Details on the statistical model and estimation procedures are provided in Lockwood, Castellano and McCaffrey (2020). Each record of d provides the growth score for a given student from a given 'block', where a block is defined as the combination of a given year, a given grade-level, and a given subject. These data are used to estimate the parameters of a linear mixed-effects model.

Let B be the total number of blocks represented in the data and S be the total number of schools represented in the data. Students are first partitioned into "patterns" defined by the set of blocks for which they have observed growth scores. The linear mixed-effects model then assumes that the growth score Y(i,b) for a given student i in a given block b depends on a pattern-specific, block-specific mean parameter, a fixed effect for the school s to which student i is associated for block b, a random effect for the combination of school s and block b, and a residual error. Residual errors across blocks for the same student are allowed to be correlated, but are assumed to be independent across students. School-by-block random effects are allowed to be correlated within schools, are constrained to satisfy sum-to-zero constraints within schools for model identifiability, and are assumed to be independent across schools. The model parameters are the block-by-pattern means, the s=1,...,S school fixed effects, the (B x B) variance-covariance matrix G of the school-by-block random effects, and the (B x B) variance-covariance matrix R specifying the variances and covariances of the residual errors. The matrix G has rank at most B-1 due to the sum-to-zero constraints on the school-by-block random effects.

The schoolgrowth function computes estimates of these parameters using the moment-based estimation procedure detailed in Lockwood, Castellano and McCaffrey (2020).
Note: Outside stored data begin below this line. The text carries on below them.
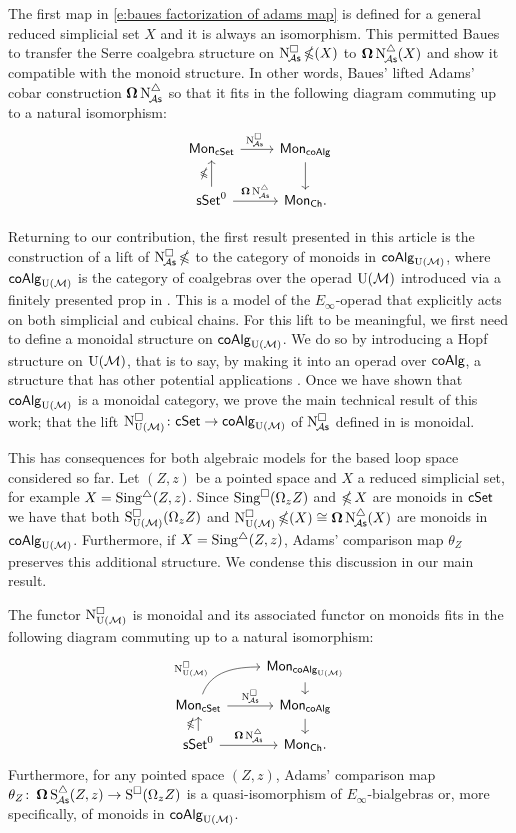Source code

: The first map in \eqref{e:baues factorization of adams map} is defined for a general reduced simplicial set $X$ and it is always an isomorphism.
This permitted Baues to transfer the Serre coalgebra structure on $\operatorname{N^{\square}_{\!{\mathcal{A}\mathsf{s}}}} \operatorname{\mathbb{\Omega}}(X)$ to $\operatorname{\mathbf{\Omega}} \operatorname{N^{\triangle}_{\!{\mathcal{A}\mathsf{s}}}}(X)$ and show it compatible with the monoid structure.
In other words, Baues' lifted Adams' cobar construction $\operatorname{\mathbf{\Omega}} \operatorname{N^{\triangle}_{\!{\mathcal{A}\mathsf{s}}}}$ so that it fits in the following diagram commuting up to a natural isomorphism:
\[
\begin{tikzcd}
\Mon_{\cSet} \arrow[r, "\cchainsA \ "] & \Mon_{\coAlg} \arrow[d] \\
\sSet^0 \arrow[r, "\cobar \schainsA"] \arrow[u, "\ccobar"] & \Mon_{\Ch}.
\end{tikzcd}
\]

Returning to our contribution, the first result presented in this article is the construction of a lift of $\operatorname{N^{\square}_{\!{\mathcal{A}\mathsf{s}}}} \operatorname{\mathbb{\Omega}}$ to the category of monoids in $\mathsf{coAlg}_{\operatorname{U}(\mathcal{M})}$, where $\mathsf{coAlg}_{\operatorname{U}(\mathcal{M})}$ is the category of coalgebras over the operad ${\operatorname{U}(\mathcal{M})}$ introduced via a finitely presented prop in \cite{medina2020prop1}.
This is a model of the $E_\infty$-operad that explicitly acts on both simplicial and cubical chains.
For this lift to be meaningful, we first need to define a monoidal structure on $\mathsf{coAlg}_{\operatorname{U}(\mathcal{M})}$.
We do so by introducing a Hopf structure on ${\operatorname{U}(\mathcal{M})}$, that is to say, by making it into an operad over $\mathsf{coAlg}$, a structure that has other potential applications \cite{livernet2008hopf}.
Once we have shown that $\mathsf{coAlg}_{\operatorname{U}(\mathcal{M})}$ is a monoidal category, we prove the main technical result of this work; that the lift $\operatorname{N^{\square}_{{\operatorname{U}(\mathcal{M})}}} \colon \mathsf{cSet} \to \mathsf{coAlg}_{\operatorname{U}(\mathcal{M})}$ of $\operatorname{N^{\square}_{\!{\mathcal{A}\mathsf{s}}}}$ defined in \cite{medina2021cubical} is monoidal.

This has consequences for both algebraic models for the based loop space considered so far.
Let $(Z,z)$ be a pointed space and $X$ a reduced simplicial set, for example $X = \operatorname{Sing^{\triangle}}(Z,z)$.
Since $\operatorname{Sing^{\square}}(\Omega_z Z)$ and $\operatorname{\mathbb{\Omega}} X$ are monoids in $\mathsf{cSet}$ we have that both $\operatorname{S^{\square}_{{\operatorname{U}(\mathcal{M})}}}(\Omega_z Z)$ and $\operatorname{N^{\square}_{{\operatorname{U}(\mathcal{M})}}} \operatorname{\mathbb{\Omega}}(X) \cong \operatorname{\mathbf{\Omega}} \operatorname{N^{\triangle}_{\!{\mathcal{A}\mathsf{s}}}}(X)$ are monoids in $\mathsf{coAlg}_{\operatorname{U}(\mathcal{M})}$.
Furthermore, if $X = \operatorname{Sing^{\triangle}}(Z,z)$, Adams' comparison map $\theta_Z$ preserves this additional structure.
We condense this discussion in our main result.

\begin{theorem} \label{t:1st main thm in the intro}
	The functor $\operatorname{N^{\square}_{{\operatorname{U}(\mathcal{M})}}}$ is monoidal and its associated functor on monoids fits in the following diagram commuting up to a natural isomorphism:
	\[
	\begin{tikzcd} [row sep=small]
	& \Mon_{\coAlg_\UM} \arrow[d] \\
	\Mon_{\cSet} \arrow[ru, "\cchainsUM", out=70, in=180, near start] \arrow[r, "\cchainsA"]
	& \Mon_{\coAlg} \arrow[d] \\
	\sSet^0 \arrow[r, "\cobar \schainsA"] \arrow[u, "\ccobar"]
	& \Mon_{\Ch}.
	\end{tikzcd}
	\]
Furthermore, for any pointed space $(Z,z)$, Adams' comparison map $\theta_Z \colon \operatorname{\mathbf{\Omega}} \operatorname{S^{\triangle}_{\!{\mathcal{A}\mathsf{s}}}}(Z,z) \to \operatorname{S^{\square}}(\Omega_z Z)$ is a quasi-isomorphism of $E_{\infty}$-bialgebras or, more specifically, of monoids in $\mathsf{coAlg}_{\operatorname{U}(\mathcal{M})}$.
\end{theorem}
It then uses these parameter estimates, in conjunction with the observed growth scores, to construct the EBLP of the target estimand for each school. The target estimand for each school is a linear combination of fixed effects and random effects. It represents a hypothetical average growth for a school that would be observed if there were infinitely many growth scores observed for the school for each of the blocks that are part of the target. The MSE of the EBLP is estimated for each school using a first-order plug-in approximation, and if control$jackknife = TRUE, a second-order term.

The schoolgrowth function checks the relationship between block-by-pattern indicator (dummy) variables and school indicator variables to ensure that the design matrix based on these two sets of variables has full column rank. It halts with an error message if this condition is not met. The condition will not be met if there exists a proper subset of block-by-pattern combinations, and a proper subset of schools, with the property that a growth score is linked to a block-by-pattern combination in the first subset if and only if it is also linked to a school in the second subset. For example, such a situation could arise in the analysis of data from grades 4-8 where each school in the sample served either grades 4-5, or grades 6-8, with no schools serving more extensive grade ranges.

The EBLP operations require R and G to be PSD. The estimated values of these matrices may not be PSD without modifications. For each of R and G, the schoolgrowth function provides two options for this coercion; refer to the control options Radj_method, Radj_eig_tol, Radj_eig_min, Gadj_method, Gadj_eig_tol, and Gadj_eig_min.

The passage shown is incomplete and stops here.